A Bolívia vive dias de terror desde o golpe de Estado que retirou da presidência Evo Morales (MAS), no último dia 10 de novembro. Até o momento, são 24 mortos e mais de 700 pessoas feridas por se manifestarem contra o golpe. O governo, sob o comando da presidenta autoproclamada Jeanine Áñez, tem estimulado a violência e publicou um decreto isentando os militares de responsabilidade pelas consequências das ações de repressão nos protestos de rua.

No Brasil, a comunidade boliviana, que é uma das maiores do país, com 250 mil pessoas, se mantém em alerta. Muitos têm familiares em cidades onde aconteceram levantes indígenas duramente reprimidos pela polícia. O Brasil de Fato foi às ruas de São Paulo, cidade com o maior número de imigrantes bolivianos -- cerca de 200 mil -- para entender como as notícias da violência têm repercutido entre os moradores.

A comerciante Inêz Diaz Ledesma, de 64 anos, assim como cerca de 70% da população boliviana no Brasil, votou para que Evo Morales iniciasse seu quarto mandato presidencial. Há 30 anos longe de casa, ela se diz preocupada com os que ficaram em sua terra natal. “Eu sou de Cochabamba e tenho todos os meus filhos lá. Só eu que moro aqui”, afirma. 

O estado de Ledesma foi palco do maior massacre desde o golpe: foram nove mortos na última sexta-feira, em decorrência da violência policial contra os plantadores de coca da região.

Luiz Jacinto, autônomo, lembra dos irmãos que deixou em La Paz. "Estamos preocupados, porque todo boliviano aqui tem uma família que vive lá: um irmão, os pais, os filhos que deixaram na Bolívia. Eu também tenho os meus".

Os conflitos começaram ainda em outubro, quando Morales venceu as eleições em primeiro turno. A oposição, liderada pelo ex-presidente Carlos Mesa (Comunidade Cidadã), que foi derrotado por pouco mais de 10 pontos percentuais, não aceitou o resultado e incitou parte da população a ir às ruas.

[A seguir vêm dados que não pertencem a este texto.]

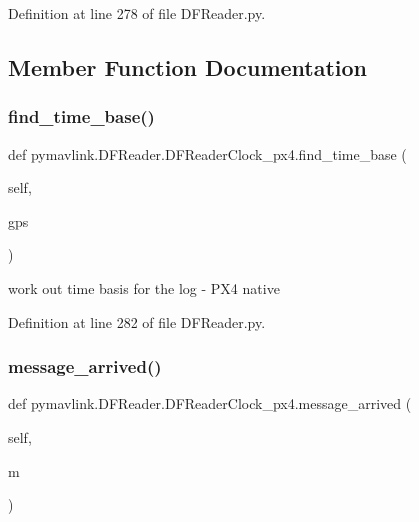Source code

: Definition at line 278 of file D\+F\+Reader.\+py.



\subsection{Member Function Documentation}
\mbox{\label{classpymavlink_1_1DFReader_1_1DFReaderClock__px4_a7c7fbdf0097f50a76ebc096626a7be93}} 
\subsubsection{\texorpdfstring{find\_time\_base()}{find\_time\_base()}}
{\footnotesize\ttfamily def pymavlink.\+D\+F\+Reader.\+D\+F\+Reader\+Clock\+\_\+px4.\+find\+\_\+time\+\_\+base (\begin{DoxyParamCaption}\item[{}]{self,  }\item[{}]{gps }\end{DoxyParamCaption})}

\begin{DoxyVerb}work out time basis for the log - PX4 native\end{DoxyVerb}
 

Definition at line 282 of file D\+F\+Reader.\+py.

\mbox{\label{classpymavlink_1_1DFReader_1_1DFReaderClock__px4_a8579ed60c84cf8ff01bce19e716a434f}} 
\subsubsection{\texorpdfstring{message\_arrived()}{message\_arrived()}}
{\footnotesize\ttfamily def pymavlink.\+D\+F\+Reader.\+D\+F\+Reader\+Clock\+\_\+px4.\+message\+\_\+arrived (\begin{DoxyParamCaption}\item[{}]{self,  }\item[{}]{m }\end{DoxyParamCaption})}



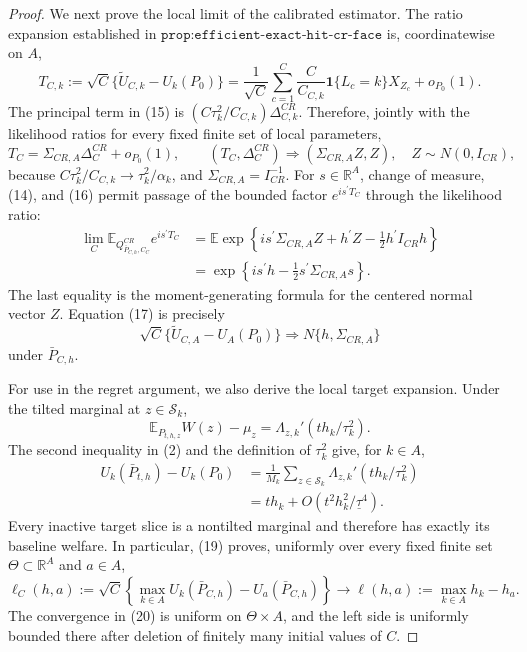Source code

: \documentclass{article}
\begin{document}
\begin{proof}
We next prove the local limit of the calibrated estimator.  The ratio expansion established in \(\texttt{prop:efficient-exact-hit-cr-face}\) is, coordinatewise on \(A\),
\[
 T_{C,k}:=\sqrt C\{\widetilde U_{C,k}-U_k(P_0)\}
 =\frac1{\sqrt C}\sum_{c=1}^C
   \frac{C}{C_{C,k}}\mathbf1\{L_c=k\}X_{Z_c}+o_{P_0}(1).        \tag{15}
\]
The principal term in (15) is
\((C\tau_k^2/C_{C,k})\Delta_{C,k}^{CR}\).  Therefore, jointly with the likelihood ratios for every fixed finite set of local parameters,
\[
 T_C=\Sigma_{CR,A}\Delta_C^{CR}+o_{P_0}(1),
 \qquad
 (T_C,\Delta_C^{CR})\Rightarrow
 (\Sigma_{CR,A}Z,Z),\quad Z\sim N(0,I_{CR}),                    \tag{16}
\]
because \(C\tau_k^2/C_{C,k}\to\tau_k^2/\alpha_k\), and \(\Sigma_{CR,A}=I_{CR}^{-1}\).  For \(s\in\mathbb R^A\), change of measure, (14), and (16) permit passage of the bounded factor \(e^{is^{\prime}T_C}\) through the likelihood ratio:
\[
 \begin{aligned}
 \lim_C\mathbb E_{Q^{CR}_{\bar P_{C,h},C_C}}e^{is^{\prime}T_C}
 &=\mathbb E\exp\!\left\{is^{\prime}\Sigma_{CR,A}Z
                   +h^{\prime}Z-\frac{1}{2}h^{\prime}I_{CR}h\right\}\\
 &=\exp\!\left\{is^{\prime}h-\frac{1}{2}s^{\prime}\Sigma_{CR,A}s\right\}.
 \end{aligned}                                                   \tag{17}
\]
The last equality is the moment-generating formula for the centered normal vector \(Z\).  Equation (17) is precisely
\[
 \sqrt C\{\widetilde U_{C,A}-U_A(P_0)\}
 \Rightarrow N\{h,\Sigma_{CR,A}\}                              \tag{18}
\]
under \(\bar P_{C,h}\).

For use in the regret argument, we also derive the local target expansion.  Under the tilted marginal at \(z\in\mathcal S_k\),
\[
 \mathbb E_{P_{t,h,z}}W(z)-\mu_z
 =\Lambda_{z,k}'(t h_k/\tau_k^2).
\]
The second inequality in (2) and the definition of \(\tau_k^2\) give, for \(k\in A\),
\[
 \begin{aligned}
 U_k(\bar P_{t,h})-U_k(P_0)
 &=\frac1{M_k}\sum_{z\in\mathcal S_k}
   \Lambda_{z,k}'(t h_k/\tau_k^2)\\
 &=t h_k+O(t^2h_k^2/\underline\tau^4).                          
 \end{aligned}                                                   \tag{19}
\]
Every inactive target slice is a nontilted marginal and therefore has exactly its baseline welfare.  In particular, (19) proves, uniformly over every fixed finite set \(\Theta\subset\mathbb R^A\) and \(a\in A\),
\[
 \ell_C(h,a):=\sqrt C\!\left\{
   \max_{k\in A}U_k(\bar P_{C,h})-U_a(\bar P_{C,h})\right\}
 \longrightarrow
 \ell(h,a):=\max_{k\in A}h_k-h_a.                              \tag{20}
\]
The convergence in (20) is uniform on \(\Theta\times A\), and the left side is uniformly bounded there after deletion of finitely many initial values of \(C\).


\end{proof}
\end{document}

Depois de um comunicado da Organização dos Estados Americanos (OEA) indicando irregularidade nas apurações, Morales chegou a convocar novas eleições, mas foi forçado por militares a renunciar. Dias depois, uma análise estatística descartou a possibilidade de fraude na contagem dos votos.

Os conflitos se intensificaram desde o dia 12 de dezembro, quando Morales deixou o país em direção ao México, onde está exilado. Os eleitores dele, principalmente indígenas, pedem seu retorno à Presidência. 

Todos os dias, indígenas dos Andes bolivianos se dirigem até La Paz e Cochabamba, onde protestam contra o golpe. Para os bolivianos que vivem no Brasil, o que mais chama a atenção são as cenas de racismo contra os indígenas e seus símbolos -- como a bandeira andina Whipala, queimada por militares e opositores de Morales.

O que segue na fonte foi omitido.